Alcott prima di “Piccole donne” Esce un inedito giovanile

TORINO. L’autrice che più di tutti ha insegnato a generazioni di ragazzine il piacere della lettura torna con un testo inedito tradotto per la prima volta in Italia. È “L’eredità”, scritto a...

TORINO. L’autrice che più di tutti ha insegnato a generazioni di ragazzine il piacere della lettura torna con un testo inedito tradotto per la prima volta in Italia. È “L’eredità”, scritto a diciassette anni da Louisa May Alcott, autrice di “Piccole donne”, e pubblicato anche in America solo negli anni Novanta. Uno scritto giovanile semplice e a tratti acerbo, ma sicuramente un piccolo gioiello per capire da dove sono partite la creazione di Jo March e la prosa della sua amatissima scrittrice. Il testo è pubblicato da “Jo March”, la casa editrice umbra che prende il nome dalla protagonista di “Piccole donne”.
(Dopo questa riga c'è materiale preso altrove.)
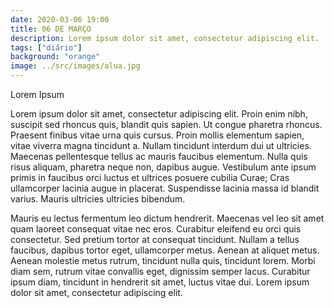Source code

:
 ```yaml
---
date: 2020-03-06 19:00
title: 06 DE MARÇO
description: Lorem ipsum dolor sit amet, consectetur adipiscing elit.
tags: ["diário"]
background: "orange"
image: ../src/images/alua.jpg
---
```


Lorem Ipsum

Lorem ipsum dolor sit amet, consectetur adipiscing elit. Proin enim nibh, suscipit sed rhoncus quis, blandit quis sapien. Ut congue pharetra rhoncus. Praesent finibus vitae urna quis cursus. Proin mollis elementum sapien, vitae viverra magna tincidunt a. Nullam tincidunt interdum dui ut ultricies. Maecenas pellentesque tellus ac mauris faucibus elementum. Nulla quis risus aliquam, pharetra neque non, dapibus augue. Vestibulum ante ipsum primis in faucibus orci luctus et ultrices posuere cubilia Curae; Cras ullamcorper lacinia augue in placerat. Suspendisse lacinia massa id blandit varius. Mauris ultricies ultricies bibendum.

Mauris eu lectus fermentum leo dictum hendrerit. Maecenas vel leo sit amet quam laoreet consequat vitae nec eros. Curabitur eleifend eu orci quis consectetur. Sed pretium tortor at consequat tincidunt. Nullam a tellus faucibus, dapibus tortor eget, ullamcorper metus. Aenean at aliquet metus. Aenean molestie metus rutrum, tincidunt nulla quis, tincidunt lorem. Morbi diam sem, rutrum vitae convallis eget, dignissim semper lacus. Curabitur ipsum diam, tincidunt in hendrerit sit amet, luctus vitae dui. Lorem ipsum dolor sit amet, consectetur adipiscing elit.

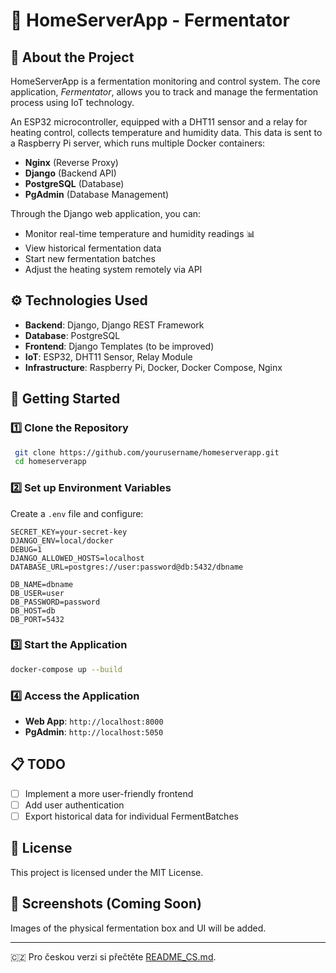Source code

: # 🍶 HomeServerApp - Fermentator

## 📖 About the Project
HomeServerApp is a fermentation monitoring and control system. The core application, *Fermentator*, allows you to track and manage the fermentation process using IoT technology. 

An ESP32 microcontroller, equipped with a DHT11 sensor and a relay for heating control, collects temperature and humidity data. This data is sent to a Raspberry Pi server, which runs multiple Docker containers:

- **Nginx** (Reverse Proxy)
- **Django** (Backend API)
- **PostgreSQL** (Database)
- **PgAdmin** (Database Management)

Through the Django web application, you can:
- Monitor real-time temperature and humidity readings 📊
- View historical fermentation data
- Start new fermentation batches
- Adjust the heating system remotely via API

## ⚙️ Technologies Used
- **Backend**: Django, Django REST Framework
- **Database**: PostgreSQL
- **Frontend**: Django Templates (to be improved)
- **IoT**: ESP32, DHT11 Sensor, Relay Module
- **Infrastructure**: Raspberry Pi, Docker, Docker Compose, Nginx

## 🚀 Getting Started
### 1️⃣ Clone the Repository
```bash
 git clone https://github.com/yourusername/homeserverapp.git
 cd homeserverapp
```

### 2️⃣ Set up Environment Variables
Create a `.env` file and configure:
```env
SECRET_KEY=your-secret-key
DJANGO_ENV=local/docker
DEBUG=1
DJANGO_ALLOWED_HOSTS=localhost
DATABASE_URL=postgres://user:password@db:5432/dbname

DB_NAME=dbname
DB_USER=user
DB_PASSWORD=password
DB_HOST=db
DB_PORT=5432
```

### 3️⃣ Start the Application
```bash
docker-compose up --build
```

### 4️⃣ Access the Application
- **Web App**: `http://localhost:8000`
- **PgAdmin**: `http://localhost:5050`

## 📋 TODO
- [ ] Implement a more user-friendly frontend
- [ ] Add user authentication
- [ ] Export historical data for individual FermentBatches

## 📄 License
This project is licensed under the MIT License.

## 📸 Screenshots (Coming Soon)
Images of the physical fermentation box and UI will be added.

---

🇨🇿 Pro českou verzi si přečtěte [README_CS.md](README_CS.md).
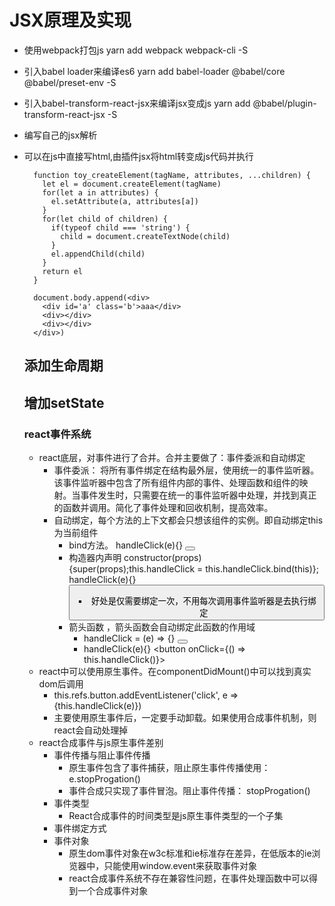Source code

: # JSX原理及实现
- 使用webpack打包js yarn add webpack webpack-cli -S
- 引入babel loader来编译es6 yarn add babel-loader @babel/core @babel/preset-env -S
- 引入babel-transform-react-jsx来编译jsx变成js yarn add @babel/plugin-transform-react-jsx -S
- 编写自己的jsx解析
- 可以在js中直接写html,由插件jsx将html转变成js代码并执行
  ```
    function toy_createElement(tagName, attributes, ...children) {
      let el = document.createElement(tagName)
      for(let a in attributes) {
        el.setAttribute(a, attributes[a])
      }
      for(let child of children) {
        if(typeof child === 'string') {
          child = document.createTextNode(child)
        }
        el.appendChild(child)
      }
      return el
    }

    document.body.append(<div>
      <div id='a' class='b'>aaa</div>
      <div></div>
      <div></div>
    </div>)
  ```

  ## 添加生命周期
  ## 增加setState

  ### react事件系统
  - react底层，对事件进行了合并。合并主要做了：事件委派和自动绑定
    - 事件委派： 将所有事件绑定在结构最外层，使用统一的事件监听器。该事件监听器中包含了所有组件内部的事件、处理函数和组件的映射。当事件发生时，只需要在统一的事件监听器中处理，并找到真正的函数并调用。简化了事件处理和回收机制，提高效率。
    - 自动绑定，每个方法的上下文都会只想该组件的实例。即自动绑定this为当前组件
      - bind方法。 handleClick(e){}   <button onClick={this.handleClick.bind(this)}>
      - 构造器内声明 constructor(props){super(props);this.handleClick = this.handleClick.bind(this)}; handleClick(e){} <button onClick={this.handleClick}>
        - 好处是仅需要绑定一次，不用每次调用事件监听器是去执行绑定
      - 箭头函数 ，箭头函数会自动绑定此函数的作用域
        - handleClick = (e) => {}   <button onClick={this.handleClick}>
        - handleClick(e){}  <button onClick={() => this.handleClick()}>
  - react中可以使用原生事件。在componentDidMount()中可以找到真实dom后调用 
    - this.refs.button.addEventListener('click', e => {this.handleClick(e)})
    - 主要使用原生事件后，一定要手动卸载。如果使用合成事件机制，则react会自动处理掉
  - react合成事件与js原生事件差别
    - 事件传播与阻止事件传播
      - 原生事件包含了事件捕获，阻止原生事件传播使用：e.stopProgation()
      - 事件合成只实现了事件冒泡。阻止事件传播： stopProgation()
    - 事件类型
      - React合成事件的时间类型是js原生事件类型的一个子集
    - 事件绑定方式
    - 事件对象
      - 原生dom事件对象在w3c标准和ie标准存在差异，在低版本的ie浏览器中，只能使用window.event来获取事件对象
      - react合成事件系统不存在兼容性问题，在事件处理函数中可以得到一个合成事件对象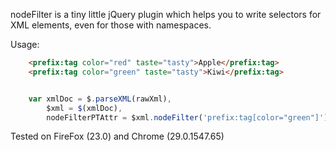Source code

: nodeFilter is a tiny little jQuery plugin which helps you to write selectors for XML elements, even for those with namespaces.

Usage:


```html
    <prefix:tag color="red" taste="tasty">Apple</prefix:tag>
    <prefix:tag color="green" taste="tasty">Kiwi</prefix:tag>
```

```javascript

    var xmlDoc = $.parseXML(rawXml),
        $xml = $(xmlDoc),
        nodeFilterPTAttr = $xml.nodeFilter('prefix:tag[color="green"]').text(); // Kiwi

```

Tested on FireFox (23.0) and Chrome (29.0.1547.65)
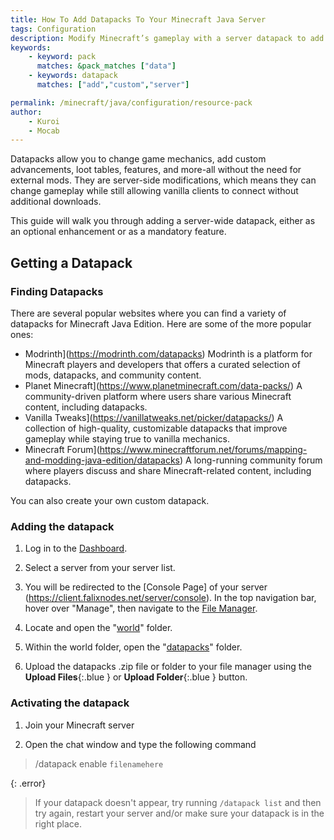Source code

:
 ```yaml
---
title: How To Add Datapacks To Your Minecraft Java Server
tags: Configuration
description: Modify Minecraft’s gameplay with a server datapack to add new mechanics, custom features, and unique challenges without requiring mods.
keywords:
    - keyword: pack
      matches: &pack_matches ["data"]
    - keywords: datapack
      matches: ["add","custom","server"]

permalink: /minecraft/java/configuration/resource-pack
author:
    - Kuroi
    - Mocab
---
```


Datapacks allow you to change game mechanics, add custom advancements, loot tables, features, and more-all without the need for external mods. They are server-side modifications, which means they can change gameplay while still allowing vanilla clients to connect without additional downloads.

This guide will walk you through adding a server-wide datapack, either as an optional enhancement or as a mandatory feature.

## Getting a Datapack

### Finding Datapacks

There are several popular websites where you can find a variety of datapacks for Minecraft Java Edition. Here are some of the more popular ones:

- Modrinth](https://modrinth.com/datapacks) Modrinth is a platform for Minecraft players and developers that offers a curated selection of mods, datapacks, and community content.
- Planet Minecraft](https://www.planetminecraft.com/data-packs/) A community-driven platform where users share various Minecraft content, including datapacks.
- Vanilla Tweaks](https://vanillatweaks.net/picker/datapacks/) A collection of high-quality, customizable datapacks that improve gameplay while staying true to vanilla mechanics.
- Minecraft Forum](https://www.minecraftforum.net/forums/mapping-and-modding-java-edition/datapacks) A long-running community forum where players discuss and share Minecraft-related content, including datapacks.

You can also create your own custom datapack.

### Adding the datapack

1. Log in to the [Dashboard](https://client.falixnodes.net/).

2. Select a server from your server list.

3. You will be redirected to the [Console Page] of your server (https://client.falixnodes.net/server/console). In the top navigation bar, hover over "Manage", then navigate to the [File Manager](https://client.falixnodes.net/server/filemanager).

4. Locate and open the "[world](https://client.falixnodes.net/server/filemanager?dir=/world/)" folder.

5. Within the world folder, open the "[datapacks](https://client.falixnodes.net/server/filemanager?dir=/world/datapacks/)" folder.

6. Upload the datapacks .zip file or folder to your file manager using the **Upload Files**{:.blue } or **Upload Folder**{:.blue } button.

### Activating the datapack

1. Join your Minecraft server

2. Open the chat window and type the following command
> /datapack enable `filenamehere`

{: .error}
> If your datapack doesn't appear, try running `/datapack list` and then try again, restart your server and/or make sure your datapack is in the right place.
Il testo è stato ritrovato all’Università di Harvard alla Houghton Library: i ricercatori Joel Myerson e Daniel Shealy si sono imbattuti nella scheda che rimandava a questo testo mentre cercavano tutt’altro. Era in un taccuino rosso, delle dimensioni di un diario, con attaccato un cartoncino con su scritto: «Il mio primo romanzo, scritto a diciassette anni. High

St. Boston». La storia è quella di Edith Adelon, povera orfana di origini italiane, accolta e allevata dalla nobile famiglia inglese degli Hamilton, presso i quali diviene istitutrice e poi compagna della giovane Lady Amy. Una lunga lettera svelerà alla ragazza il mistero della sua nascita.